Situation
Glenbrook assisted a State government looking to develop a more integrated, citizen centric payments strategy. There was enormous complexity across State agencies – diverse tender types and offerings existed simultaneously for both online and offline services as each agency made independent service and payment decisions. The goal of this project was to implement a pilot to demonstrate a centralized payment directory that would drive greater online payment adoption and improve citizen’s overall experience in making payments to the State.
Approach
Glenbrook conducted an operations assessment and worked closely with the various State agencies to identify the unique pain points their citizens encounter making payments to the State. The Glenbrook team followed a phased approach to evaluate current operations and vendor solutions in use by state agencies to receive payments for services such as licensing, registrations, tax filing, collections, fees, etc. In the initial phase, Glenbrook conducted stakeholder interviews, analyzed citizen survey results, and performed a detailed analysis on payment transaction activity across agencies and by vendor.
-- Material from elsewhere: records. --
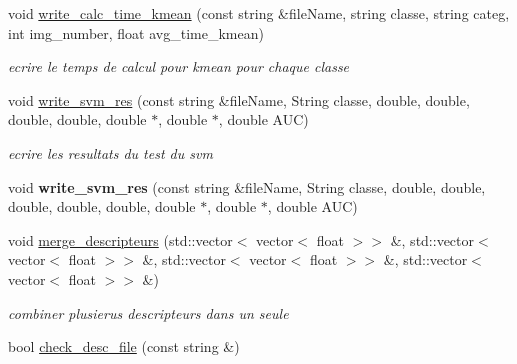 \begin{DoxyCompactItemize}
\item 
\hypertarget{class_fichiers_ab8c9b6dd60a7ba8deea400ba47630f2c}{
void \hyperlink{class_fichiers_ab8c9b6dd60a7ba8deea400ba47630f2c}{write\_\-calc\_\-time\_\-kmean} (const string \&fileName, string classe, string categ, int img\_\-number, float avg\_\-time\_\-kmean)}
\label{class_fichiers_ab8c9b6dd60a7ba8deea400ba47630f2c}

\begin{DoxyCompactList}\small\item\em ecrire le temps de calcul pour kmean pour chaque classe \end{DoxyCompactList}\item 
\hypertarget{class_fichiers_a2c339cd17a1446b1b72b33b40d664fa1}{
void \hyperlink{class_fichiers_a2c339cd17a1446b1b72b33b40d664fa1}{write\_\-svm\_\-res} (const string \&fileName, String classe, double, double, double, double, double $\ast$, double $\ast$, double AUC)}
\label{class_fichiers_a2c339cd17a1446b1b72b33b40d664fa1}

\begin{DoxyCompactList}\small\item\em ecrire les resultats du test du svm \end{DoxyCompactList}\item 
\hypertarget{class_fichiers_a76bb0551c36961caeafa9ffa203005bd}{
void {\bfseries write\_\-svm\_\-res} (const string \&fileName, String classe, double, double, double, double, double, double $\ast$, double $\ast$, double AUC)}
\label{class_fichiers_a76bb0551c36961caeafa9ffa203005bd}

\item 
\hypertarget{class_fichiers_aba2d6ed855381d069e08edb562573605}{
void \hyperlink{class_fichiers_aba2d6ed855381d069e08edb562573605}{merge\_\-descripteurs} (std::vector$<$ vector$<$ float $>$$>$ \&, std::vector$<$ vector$<$ float $>$$>$ \&, std::vector$<$ vector$<$ float $>$$>$ \&, std::vector$<$ vector$<$ float $>$$>$ \&)}
\label{class_fichiers_aba2d6ed855381d069e08edb562573605}

\begin{DoxyCompactList}\small\item\em combiner plusierus descripteurs dans un seule \end{DoxyCompactList}\item 
\hypertarget{class_fichiers_af3279bfc9cf06e42e2d8d2e14c383d89}{
bool \hyperlink{class_fichiers_af3279bfc9cf06e42e2d8d2e14c383d89}{check\_\-desc\_\-file} (const string \&)}
\label{class_fichiers_af3279bfc9cf06e42e2d8d2e14c383d89}


\end{DoxyCompactItemize}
The team then outlined preliminary short-term process improvements and long-term system architecture recommendations, validated recommendations, document technical solution requirements and conducted a gap analysis. Finally, based on areas of common need, as well as agency-specific opportunities, Glenbrook developed a long-term payment strategy for the state, as well as recommendations for the short-term pilot goal.
Impact
Glenbrook provided the client with a long term vision for their future payments strategy that outlined the long-term payment infrastructure required to become best-in-class sector leaders and the organizational changes to establish a payment program that could become a ‘center of excellence’ for payments. The team evaluated prospective vendors, developed a framework for business case analysis, made specific implementation recommendations to achieve short term benefits while pursuing a more flexible and customizable long term payment architecture. The team’s recommendations outlined an approach to electronify an additional 2-3M payment transactions from citizens ($300-400M in payments) while also providing greater tools and resources to further improve citizen engagement.